• 7. lm: Mean

Code for selecting data from a few columns from RILs planted at GC
ril_link <- "https://raw.githubusercontent.com/ybrandvain/datasets/refs/heads/master/clarkia_rils.csv"
ril_data <- readr::read_csv(ril_link) |>
  dplyr::mutate(growth_rate = case_when(growth_rate =="1.8O" ~ "1.80",
                                          .default = growth_rate),  
                growth_rate = as.numeric(growth_rate),
                visited = mean_visits > 0)
gc_rils <- ril_data |>
  filter(location == "GC", !is.na(prop_hybrid), ! is.na(mean_visits))|>
  select(petal_color, petal_area_mm, num_hybrid, offspring_genotyped, prop_hybrid, mean_visits , asd_mm,visited )|>
  mutate(log10_petal_area_mm = log10(petal_area_mm))

Motivating Scenario:
You are beginning to think about statistical models, and want to use something you understand well to rampu you up to more complex models.

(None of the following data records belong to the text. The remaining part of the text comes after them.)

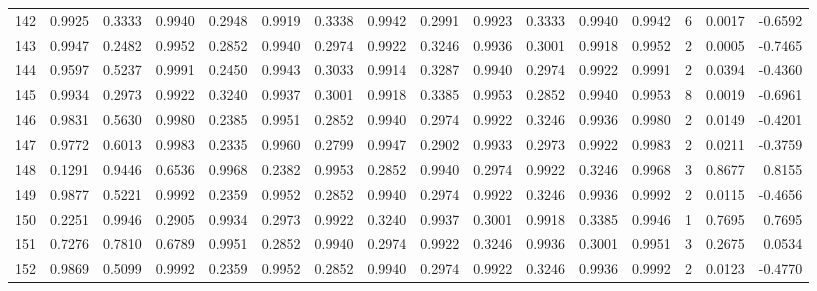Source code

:\begin{tabular}{lrrrrrrrrrrrrrrr}
142 &      0.9925 &  0.3333 &  0.9940 &  0.2948 &  0.9919 &  0.3338 &  0.9942 &  0.2991 &  0.9923 &  0.3333 &   0.9940 &     0.9942 &      6 &                    0.0017 &                    -0.6592 \\
143 &      0.9947 &  0.2482 &  0.9952 &  0.2852 &  0.9940 &  0.2974 &  0.9922 &  0.3246 &  0.9936 &  0.3001 &   0.9918 &     0.9952 &      2 &                    0.0005 &                    -0.7465 \\
144 &      0.9597 &  0.5237 &  0.9991 &  0.2450 &  0.9943 &  0.3033 &  0.9914 &  0.3287 &  0.9940 &  0.2974 &   0.9922 &     0.9991 &      2 &                    0.0394 &                    -0.4360 \\
145 &      0.9934 &  0.2973 &  0.9922 &  0.3240 &  0.9937 &  0.3001 &  0.9918 &  0.3385 &  0.9953 &  0.2852 &   0.9940 &     0.9953 &      8 &                    0.0019 &                    -0.6961 \\
146 &      0.9831 &  0.5630 &  0.9980 &  0.2385 &  0.9951 &  0.2852 &  0.9940 &  0.2974 &  0.9922 &  0.3246 &   0.9936 &     0.9980 &      2 &                    0.0149 &                    -0.4201 \\
147 &      0.9772 &  0.6013 &  0.9983 &  0.2335 &  0.9960 &  0.2799 &  0.9947 &  0.2902 &  0.9933 &  0.2973 &   0.9922 &     0.9983 &      2 &                    0.0211 &                    -0.3759 \\
148 &      0.1291 &  0.9446 &  0.6536 &  0.9968 &  0.2382 &  0.9953 &  0.2852 &  0.9940 &  0.2974 &  0.9922 &   0.3246 &     0.9968 &      3 &                    0.8677 &                     0.8155 \\
149 &      0.9877 &  0.5221 &  0.9992 &  0.2359 &  0.9952 &  0.2852 &  0.9940 &  0.2974 &  0.9922 &  0.3246 &   0.9936 &     0.9992 &      2 &                    0.0115 &                    -0.4656 \\
150 &      0.2251 &  0.9946 &  0.2905 &  0.9934 &  0.2973 &  0.9922 &  0.3240 &  0.9937 &  0.3001 &  0.9918 &   0.3385 &     0.9946 &      1 &                    0.7695 &                     0.7695 \\
151 &      0.7276 &  0.7810 &  0.6789 &  0.9951 &  0.2852 &  0.9940 &  0.2974 &  0.9922 &  0.3246 &  0.9936 &   0.3001 &     0.9951 &      3 &                    0.2675 &                     0.0534 \\
152 &      0.9869 &  0.5099 &  0.9992 &  0.2359 &  0.9952 &  0.2852 &  0.9940 &  0.2974 &  0.9922 &  0.3246 &   0.9936 &     0.9992 &      2 &                    0.0123 &                    -0.4770 \\

\end{tabular}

Learning Goals: By the end of this subchapter, you should be able to:

  1. Understand the mean as a linear model.
    • Recognize that modeling a variable with just its mean is fitting a simple linear model with no predictors.
  2. Interpret residuals in a simple model.
    • Define and calculate residuals: the difference between observed values and model predictions.
  3. Understand why that the mean minimizes the sum of squared residuals.
    • And moreimportantly, what the sentence above means.
  4. Use R to explore and visualize residuals.
    • Fit a mean-only model using lm().
    • Use augment() to extract fitted values and residuals.

The mean again?

“But we already had a section on the mean, and besides I’ve known what a mean was for years. Why another section on this?”

  • You, probably.

We are beginning our tour of interpreting linear models with the mean. We start with the mean, not because I doubt that you understand what a mean and variance are — I know that you know how to calculate the mean (\(\overline{y} = \frac{\sum y_i}{n}\)) and the variance (\(s^2 = \frac{\sum (y_i - \overline{y})^2}{n-1}\)). Instead, we are starting here because your solid understanding of these concepts will help you better understand linear models.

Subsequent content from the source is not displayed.